• What is required
Your response should contain each line of the data that includes "bout".

• Information shown
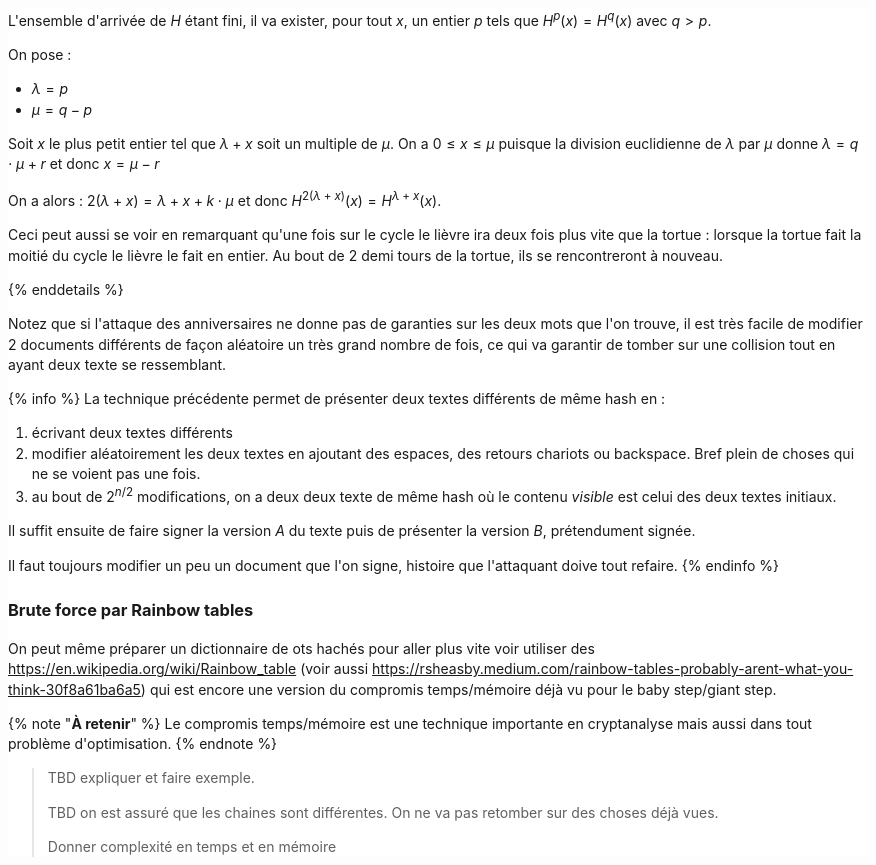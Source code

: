 L'ensemble d'arrivée de $H$ étant fini, il va exister, pour tout $x$, un entier $p$ tels que $H^p(x) = H^q(x)$ avec $q > p$.

On pose :

- $\lambda = p$
- $\mu = q-p$

Soit $x$ le plus petit entier tel que $\lambda +x$ soit un multiple de $\mu$. On a $0 \leq x \leq \mu$ puisque la division euclidienne de $\lambda$ par $\mu$ donne $\lambda = q\cdot \mu +r$ et donc $x=\mu-r$

On a alors : $2(\lambda +x) = \lambda +x + k\cdot \mu$ et donc $H^{2(\lambda +x)}(x) = H^{\lambda +x}(x)$.

Ceci peut aussi se voir en remarquant qu'une fois sur le cycle le lièvre ira deux fois plus vite que la tortue : lorsque la tortue fait la moitié du cycle le lièvre le fait en entier. Au bout de 2 demi tours de la tortue, ils se rencontreront à nouveau.

{% enddetails %}

Notez que si l'attaque des anniversaires ne donne pas de garanties sur les deux mots que l'on trouve, il est très facile de modifier 2 documents différents de façon aléatoire un très grand nombre de fois, ce qui va garantir de tomber sur une collision tout en ayant deux texte se ressemblant.

{% info %}
La technique précédente permet de présenter deux textes différents de même hash en :

1. écrivant deux textes différents
2. modifier aléatoirement les deux textes en ajoutant des espaces, des retours chariots ou backspace. Bref plein de choses qui ne se voient pas une fois.
3. au bout de $2^{n/2}$ modifications, on a deux deux texte de même hash où le contenu _visible_ est celui des deux textes initiaux.

Il suffit ensuite de faire signer la version $A$ du texte puis de présenter la version $B$, prétendument signée.

Il faut toujours modifier un peu un document que l'on signe, histoire que l'attaquant doive tout refaire.
{% endinfo %}

### Brute force par Rainbow tables

On peut même préparer un dictionnaire de ots hachés pour aller plus vite voir utiliser des <https://en.wikipedia.org/wiki/Rainbow_table> (voir aussi <https://rsheasby.medium.com/rainbow-tables-probably-arent-what-you-think-30f8a61ba6a5>) qui est encore une version du compromis temps/mémoire déjà vu pour le baby step/giant step.

{% note "**À retenir**" %}
Le compromis temps/mémoire est une technique importante en cryptanalyse mais aussi dans tout problème d'optimisation.
{% endnote %}

> TBD expliquer et faire exemple.
>
> TBD on est assuré que les chaines sont différentes. On ne va pas retomber sur des choses déjà vues.
> 
> Donner complexité en temps et en mémoire
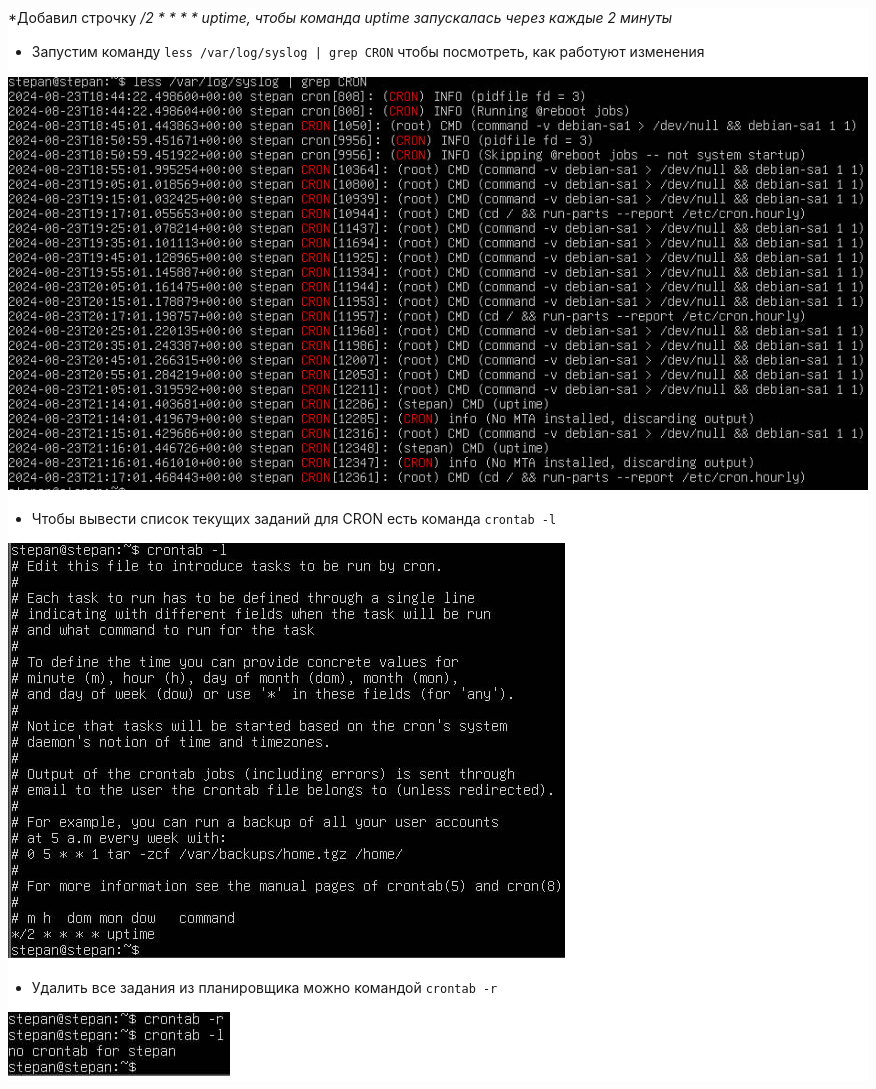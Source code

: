 *Добавил строчку */2 * * * * uptime, чтобы команда uptime запускалась через каждые 2 минуты*

- Запустим команду `less /var/log/syslog | grep CRON` чтобы посмотреть, как работуют изменения

![less /var/log/syslog | grep CRON](/src/photo/grepcron.jpg)

- Чтобы вывести список текущих заданий для CRON есть команда `crontab -l`

![crontab -l](/src/photo/cronl.jpg)

- Удалить все задания из планировщика можно командой `crontab -r`

![crontab -r](/src/photo/cronr.jpg)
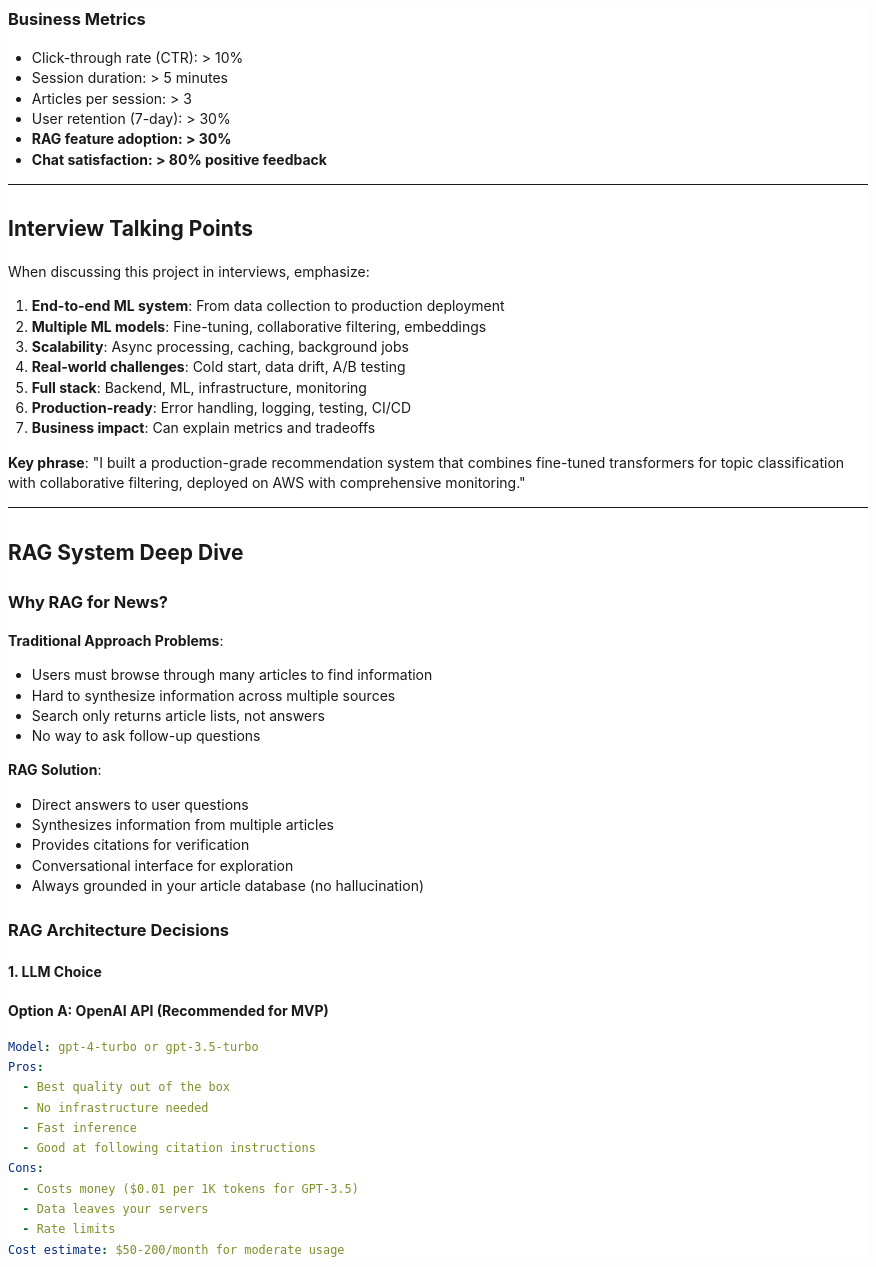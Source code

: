 ### Business Metrics
- Click-through rate (CTR): > 10%
- Session duration: > 5 minutes
- Articles per session: > 3
- User retention (7-day): > 30%
- **RAG feature adoption: > 30%**
- **Chat satisfaction: > 80% positive feedback**

---

## Interview Talking Points

When discussing this project in interviews, emphasize:

1. **End-to-end ML system**: From data collection to production deployment
2. **Multiple ML models**: Fine-tuning, collaborative filtering, embeddings
3. **Scalability**: Async processing, caching, background jobs
4. **Real-world challenges**: Cold start, data drift, A/B testing
5. **Full stack**: Backend, ML, infrastructure, monitoring
6. **Production-ready**: Error handling, logging, testing, CI/CD
7. **Business impact**: Can explain metrics and tradeoffs

**Key phrase**: "I built a production-grade recommendation system that combines fine-tuned transformers for topic classification with collaborative filtering, deployed on AWS with comprehensive monitoring."

---

## RAG System Deep Dive

### Why RAG for News?

**Traditional Approach Problems**:
- Users must browse through many articles to find information
- Hard to synthesize information across multiple sources
- Search only returns article lists, not answers
- No way to ask follow-up questions

**RAG Solution**:
- Direct answers to user questions
- Synthesizes information from multiple articles
- Provides citations for verification
- Conversational interface for exploration
- Always grounded in your article database (no hallucination)

### RAG Architecture Decisions

#### 1. LLM Choice

**Option A: OpenAI API (Recommended for MVP)**
```yaml
Model: gpt-4-turbo or gpt-3.5-turbo
Pros:
  - Best quality out of the box
  - No infrastructure needed
  - Fast inference
  - Good at following citation instructions
Cons:
  - Costs money ($0.01 per 1K tokens for GPT-3.5)
  - Data leaves your servers
  - Rate limits
Cost estimate: $50-200/month for moderate usage
```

• Reply
Ceci peut aussi se voir en remarquant qu'une fois sur le cycle le lièvre ira deux fois plus vite que la tortue : lorsque la tortue fait la moitié du cycle le lièvre le fait en entier. Au bout de 2 demi tours de la tortue, ils se rencontreront à nouveau.
3. au bout de $2^{n/2}$ modifications, on a deux deux texte de même hash où le contenu _visible_ est celui des deux textes initiaux.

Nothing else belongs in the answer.